Mr Hanson has misrepresented the working conditions of teachers in the ACT. I absolutely recognise that teachers are working a large number of hours, but they are not having their wages stolen. Under their enterprise agreement, teachers are paid a salary. There are no set hours under the agreement, but there is a provision for managing excess hours.
I look forward to working next year with the Chief Minister and Minister Berry, through enterprise bargaining, to get a good outcome for teachers. We will fix this collectively, together with teachers and their unions, not by shouting in this Assembly.
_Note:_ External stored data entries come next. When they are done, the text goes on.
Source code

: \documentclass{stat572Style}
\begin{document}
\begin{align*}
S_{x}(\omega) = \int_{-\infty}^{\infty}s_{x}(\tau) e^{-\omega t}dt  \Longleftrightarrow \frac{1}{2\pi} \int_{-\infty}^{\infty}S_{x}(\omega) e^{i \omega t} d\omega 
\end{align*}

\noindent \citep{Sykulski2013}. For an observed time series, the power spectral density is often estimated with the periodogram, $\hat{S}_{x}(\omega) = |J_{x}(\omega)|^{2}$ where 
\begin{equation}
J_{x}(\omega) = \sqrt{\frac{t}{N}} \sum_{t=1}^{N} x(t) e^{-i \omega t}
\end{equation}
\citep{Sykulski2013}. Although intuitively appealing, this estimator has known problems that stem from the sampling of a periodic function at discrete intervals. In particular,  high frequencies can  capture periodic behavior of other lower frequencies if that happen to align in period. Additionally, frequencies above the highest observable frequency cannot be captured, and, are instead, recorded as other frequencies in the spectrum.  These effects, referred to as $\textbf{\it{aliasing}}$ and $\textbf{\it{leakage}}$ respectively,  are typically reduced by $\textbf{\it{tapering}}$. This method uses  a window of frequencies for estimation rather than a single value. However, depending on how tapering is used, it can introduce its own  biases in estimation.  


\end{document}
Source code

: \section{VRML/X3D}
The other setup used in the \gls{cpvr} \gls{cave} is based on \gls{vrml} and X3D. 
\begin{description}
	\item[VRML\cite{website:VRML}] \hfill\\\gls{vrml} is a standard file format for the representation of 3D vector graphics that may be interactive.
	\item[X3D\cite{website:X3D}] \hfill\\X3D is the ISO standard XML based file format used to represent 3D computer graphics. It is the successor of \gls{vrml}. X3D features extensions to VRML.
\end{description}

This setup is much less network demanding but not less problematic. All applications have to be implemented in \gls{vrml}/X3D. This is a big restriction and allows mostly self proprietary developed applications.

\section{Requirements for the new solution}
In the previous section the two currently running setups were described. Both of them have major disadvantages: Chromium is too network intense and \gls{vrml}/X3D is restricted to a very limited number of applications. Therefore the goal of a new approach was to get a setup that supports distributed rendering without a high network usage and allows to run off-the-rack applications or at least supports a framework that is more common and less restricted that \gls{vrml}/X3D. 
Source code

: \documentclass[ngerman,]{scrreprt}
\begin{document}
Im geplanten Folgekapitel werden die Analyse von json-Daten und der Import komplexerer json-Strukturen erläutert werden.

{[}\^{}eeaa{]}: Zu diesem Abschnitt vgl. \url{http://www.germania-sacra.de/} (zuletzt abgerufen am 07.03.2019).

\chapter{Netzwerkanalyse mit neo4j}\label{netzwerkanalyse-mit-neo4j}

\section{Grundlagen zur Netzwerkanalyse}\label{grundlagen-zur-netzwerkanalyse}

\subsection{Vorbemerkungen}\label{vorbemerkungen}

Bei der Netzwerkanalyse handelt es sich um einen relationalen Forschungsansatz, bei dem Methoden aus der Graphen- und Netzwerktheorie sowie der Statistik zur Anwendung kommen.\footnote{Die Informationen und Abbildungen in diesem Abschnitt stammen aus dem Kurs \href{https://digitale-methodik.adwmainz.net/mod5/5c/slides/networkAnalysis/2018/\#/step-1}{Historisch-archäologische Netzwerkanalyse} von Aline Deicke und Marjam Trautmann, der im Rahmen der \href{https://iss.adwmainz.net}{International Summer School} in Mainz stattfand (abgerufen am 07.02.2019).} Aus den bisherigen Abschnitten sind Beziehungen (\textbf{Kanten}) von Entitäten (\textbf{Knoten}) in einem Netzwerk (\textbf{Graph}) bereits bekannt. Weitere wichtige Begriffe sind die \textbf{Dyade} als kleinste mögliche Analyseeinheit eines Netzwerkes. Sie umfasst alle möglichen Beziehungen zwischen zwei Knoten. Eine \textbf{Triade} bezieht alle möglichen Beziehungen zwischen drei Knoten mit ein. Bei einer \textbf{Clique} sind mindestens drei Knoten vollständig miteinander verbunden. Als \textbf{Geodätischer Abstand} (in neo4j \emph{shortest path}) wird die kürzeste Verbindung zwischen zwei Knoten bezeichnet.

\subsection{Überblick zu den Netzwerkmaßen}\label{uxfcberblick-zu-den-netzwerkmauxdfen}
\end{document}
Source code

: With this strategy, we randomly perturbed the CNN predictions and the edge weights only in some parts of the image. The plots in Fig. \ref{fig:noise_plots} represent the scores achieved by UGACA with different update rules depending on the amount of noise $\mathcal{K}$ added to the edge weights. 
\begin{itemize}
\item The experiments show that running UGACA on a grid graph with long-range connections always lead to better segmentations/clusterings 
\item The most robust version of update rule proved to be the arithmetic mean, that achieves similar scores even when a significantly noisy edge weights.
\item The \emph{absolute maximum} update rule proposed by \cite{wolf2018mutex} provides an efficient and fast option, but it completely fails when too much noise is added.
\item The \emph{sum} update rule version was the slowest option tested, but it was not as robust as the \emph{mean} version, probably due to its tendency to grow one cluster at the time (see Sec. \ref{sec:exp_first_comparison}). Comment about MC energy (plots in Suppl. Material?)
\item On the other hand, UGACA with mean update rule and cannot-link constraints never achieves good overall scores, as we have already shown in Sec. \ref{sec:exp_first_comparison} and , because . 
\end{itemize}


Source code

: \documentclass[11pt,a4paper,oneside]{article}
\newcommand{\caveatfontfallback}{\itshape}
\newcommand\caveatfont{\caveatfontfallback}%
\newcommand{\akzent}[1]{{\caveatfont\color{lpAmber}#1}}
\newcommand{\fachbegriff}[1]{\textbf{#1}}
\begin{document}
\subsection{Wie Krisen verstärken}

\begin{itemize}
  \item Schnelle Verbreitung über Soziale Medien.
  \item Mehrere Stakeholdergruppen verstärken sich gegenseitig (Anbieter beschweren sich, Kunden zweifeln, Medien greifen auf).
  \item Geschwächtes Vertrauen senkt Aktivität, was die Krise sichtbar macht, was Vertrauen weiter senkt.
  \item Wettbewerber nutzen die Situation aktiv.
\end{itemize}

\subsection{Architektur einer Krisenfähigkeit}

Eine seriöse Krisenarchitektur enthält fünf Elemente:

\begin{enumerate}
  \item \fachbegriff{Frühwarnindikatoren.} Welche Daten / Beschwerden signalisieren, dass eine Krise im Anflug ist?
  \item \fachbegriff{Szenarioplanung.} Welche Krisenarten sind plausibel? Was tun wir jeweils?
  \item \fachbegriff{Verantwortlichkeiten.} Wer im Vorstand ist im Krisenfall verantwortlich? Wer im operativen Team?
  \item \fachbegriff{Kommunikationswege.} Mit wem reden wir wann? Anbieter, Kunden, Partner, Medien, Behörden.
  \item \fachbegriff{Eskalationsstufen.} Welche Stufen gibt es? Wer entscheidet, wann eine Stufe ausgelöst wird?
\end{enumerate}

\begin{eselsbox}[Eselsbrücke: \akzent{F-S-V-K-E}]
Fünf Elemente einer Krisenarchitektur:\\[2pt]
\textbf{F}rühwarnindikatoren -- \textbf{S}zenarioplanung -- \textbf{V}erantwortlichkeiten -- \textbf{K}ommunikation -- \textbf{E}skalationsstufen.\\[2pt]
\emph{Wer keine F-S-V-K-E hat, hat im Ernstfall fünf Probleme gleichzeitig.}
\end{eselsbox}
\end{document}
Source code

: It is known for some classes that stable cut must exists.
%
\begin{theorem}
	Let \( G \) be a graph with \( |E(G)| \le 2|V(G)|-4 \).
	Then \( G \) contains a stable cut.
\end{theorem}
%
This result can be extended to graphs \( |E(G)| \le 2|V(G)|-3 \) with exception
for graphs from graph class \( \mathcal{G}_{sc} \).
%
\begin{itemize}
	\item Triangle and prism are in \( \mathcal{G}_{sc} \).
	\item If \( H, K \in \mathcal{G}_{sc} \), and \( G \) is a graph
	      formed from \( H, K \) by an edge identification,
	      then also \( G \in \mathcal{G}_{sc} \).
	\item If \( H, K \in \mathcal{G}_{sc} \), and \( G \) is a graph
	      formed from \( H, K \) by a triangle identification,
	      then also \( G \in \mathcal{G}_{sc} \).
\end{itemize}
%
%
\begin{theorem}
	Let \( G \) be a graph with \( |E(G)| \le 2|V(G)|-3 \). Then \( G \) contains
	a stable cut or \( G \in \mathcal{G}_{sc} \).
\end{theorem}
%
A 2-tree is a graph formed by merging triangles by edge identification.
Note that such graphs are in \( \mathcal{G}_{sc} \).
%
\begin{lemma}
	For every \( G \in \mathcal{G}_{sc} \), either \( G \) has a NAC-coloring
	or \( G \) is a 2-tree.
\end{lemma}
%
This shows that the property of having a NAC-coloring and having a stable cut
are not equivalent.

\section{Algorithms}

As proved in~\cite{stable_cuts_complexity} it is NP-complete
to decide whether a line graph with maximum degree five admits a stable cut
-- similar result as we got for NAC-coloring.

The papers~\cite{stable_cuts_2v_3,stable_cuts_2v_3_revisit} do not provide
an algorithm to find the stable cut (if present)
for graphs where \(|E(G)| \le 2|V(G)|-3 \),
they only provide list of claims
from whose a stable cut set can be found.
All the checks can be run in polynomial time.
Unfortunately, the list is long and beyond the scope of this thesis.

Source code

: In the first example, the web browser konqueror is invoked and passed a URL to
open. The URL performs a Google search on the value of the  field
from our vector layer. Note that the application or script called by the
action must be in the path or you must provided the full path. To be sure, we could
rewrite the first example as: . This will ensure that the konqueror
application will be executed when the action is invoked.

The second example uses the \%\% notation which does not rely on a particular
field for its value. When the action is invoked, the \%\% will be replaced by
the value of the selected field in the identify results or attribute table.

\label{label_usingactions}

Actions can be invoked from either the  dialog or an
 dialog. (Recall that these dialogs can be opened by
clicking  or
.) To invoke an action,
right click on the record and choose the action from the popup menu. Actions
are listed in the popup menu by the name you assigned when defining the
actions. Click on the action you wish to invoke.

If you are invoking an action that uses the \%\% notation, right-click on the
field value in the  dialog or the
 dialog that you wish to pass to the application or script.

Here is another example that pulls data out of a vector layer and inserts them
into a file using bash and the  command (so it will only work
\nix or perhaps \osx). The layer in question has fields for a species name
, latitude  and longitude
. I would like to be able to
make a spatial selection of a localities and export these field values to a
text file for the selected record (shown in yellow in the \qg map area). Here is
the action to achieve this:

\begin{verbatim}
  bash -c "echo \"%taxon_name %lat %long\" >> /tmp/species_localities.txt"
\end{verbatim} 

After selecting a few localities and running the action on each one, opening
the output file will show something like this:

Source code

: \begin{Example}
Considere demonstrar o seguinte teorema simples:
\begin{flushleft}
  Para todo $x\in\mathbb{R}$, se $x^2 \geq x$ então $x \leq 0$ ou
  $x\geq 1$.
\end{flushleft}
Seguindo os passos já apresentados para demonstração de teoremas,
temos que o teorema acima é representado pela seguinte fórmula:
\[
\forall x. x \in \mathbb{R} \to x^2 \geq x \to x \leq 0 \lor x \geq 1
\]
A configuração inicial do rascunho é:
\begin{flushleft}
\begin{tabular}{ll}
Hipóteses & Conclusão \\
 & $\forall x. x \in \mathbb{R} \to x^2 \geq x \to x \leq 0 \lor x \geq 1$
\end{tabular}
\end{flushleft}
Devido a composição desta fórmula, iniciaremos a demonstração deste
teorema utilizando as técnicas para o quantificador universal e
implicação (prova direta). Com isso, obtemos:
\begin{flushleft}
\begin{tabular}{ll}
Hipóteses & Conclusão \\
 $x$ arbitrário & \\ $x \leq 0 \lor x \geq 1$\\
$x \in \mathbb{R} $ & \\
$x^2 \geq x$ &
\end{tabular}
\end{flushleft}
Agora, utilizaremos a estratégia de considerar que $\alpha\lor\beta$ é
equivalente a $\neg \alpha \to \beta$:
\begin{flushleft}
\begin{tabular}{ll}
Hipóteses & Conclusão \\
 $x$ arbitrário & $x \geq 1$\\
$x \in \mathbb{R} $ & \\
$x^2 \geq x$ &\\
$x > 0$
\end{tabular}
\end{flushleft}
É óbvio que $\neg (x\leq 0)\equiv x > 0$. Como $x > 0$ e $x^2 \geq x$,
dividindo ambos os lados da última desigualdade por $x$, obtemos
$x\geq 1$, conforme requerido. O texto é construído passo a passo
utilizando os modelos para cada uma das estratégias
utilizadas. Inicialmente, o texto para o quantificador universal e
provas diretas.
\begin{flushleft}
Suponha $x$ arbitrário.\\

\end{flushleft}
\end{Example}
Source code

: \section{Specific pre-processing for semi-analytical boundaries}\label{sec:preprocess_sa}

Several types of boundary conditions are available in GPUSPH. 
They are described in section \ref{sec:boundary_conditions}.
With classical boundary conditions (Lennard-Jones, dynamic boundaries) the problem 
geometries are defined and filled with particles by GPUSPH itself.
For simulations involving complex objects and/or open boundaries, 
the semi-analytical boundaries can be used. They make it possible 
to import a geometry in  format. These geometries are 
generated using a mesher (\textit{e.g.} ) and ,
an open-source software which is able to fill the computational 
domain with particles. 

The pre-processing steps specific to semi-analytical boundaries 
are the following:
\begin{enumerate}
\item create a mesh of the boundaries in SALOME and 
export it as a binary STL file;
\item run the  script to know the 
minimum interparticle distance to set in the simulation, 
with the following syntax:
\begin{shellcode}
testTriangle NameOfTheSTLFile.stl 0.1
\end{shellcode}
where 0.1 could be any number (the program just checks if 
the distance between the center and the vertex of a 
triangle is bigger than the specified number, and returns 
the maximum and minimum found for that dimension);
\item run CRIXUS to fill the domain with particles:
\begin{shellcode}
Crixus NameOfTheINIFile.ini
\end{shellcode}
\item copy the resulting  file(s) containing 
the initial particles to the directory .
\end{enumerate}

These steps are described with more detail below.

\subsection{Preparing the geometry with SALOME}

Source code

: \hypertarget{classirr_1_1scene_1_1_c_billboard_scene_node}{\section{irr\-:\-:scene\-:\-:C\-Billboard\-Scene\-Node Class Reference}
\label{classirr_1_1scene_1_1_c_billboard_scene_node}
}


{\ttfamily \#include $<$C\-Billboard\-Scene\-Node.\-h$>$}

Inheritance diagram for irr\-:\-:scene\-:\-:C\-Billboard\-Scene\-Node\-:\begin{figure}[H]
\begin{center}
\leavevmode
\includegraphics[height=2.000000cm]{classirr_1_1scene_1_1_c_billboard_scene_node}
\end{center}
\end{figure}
Mr Hanson says he is not a workplace lawyer. Nor am I. But, unlike Mr Hanson, both Minister Berry and I have spent decades working in the union movement. We understand the power of collective action. It is the voices of many, not the noisy one, that get things done. If the Canberra Liberals stopped pretending to care and actually started listening, they would know this. My challenge to Mr Hanson is that if he seriously cares about this, he should support all of the government’s future work on secure employment, workplace safety and industrial relations.
I support Minister Berry’s amendments and acknowledge her years of work in improving the education sector.
MR HANSON (Murrumbidgee) (4.15): I thank members for their contributions. I will not be supporting Ms Berry’s amendment. There is nothing in it that I would disagree with; the problem is that it so amends the essence of what we are calling for, which is a referral to the Fair Work Ombudsman, that it changes the whole nature of the motion.
There are a lot of things that we would agree with in the motion. A lot of words have been spoken about our hardworking teachers; it is good that we can all agree on that.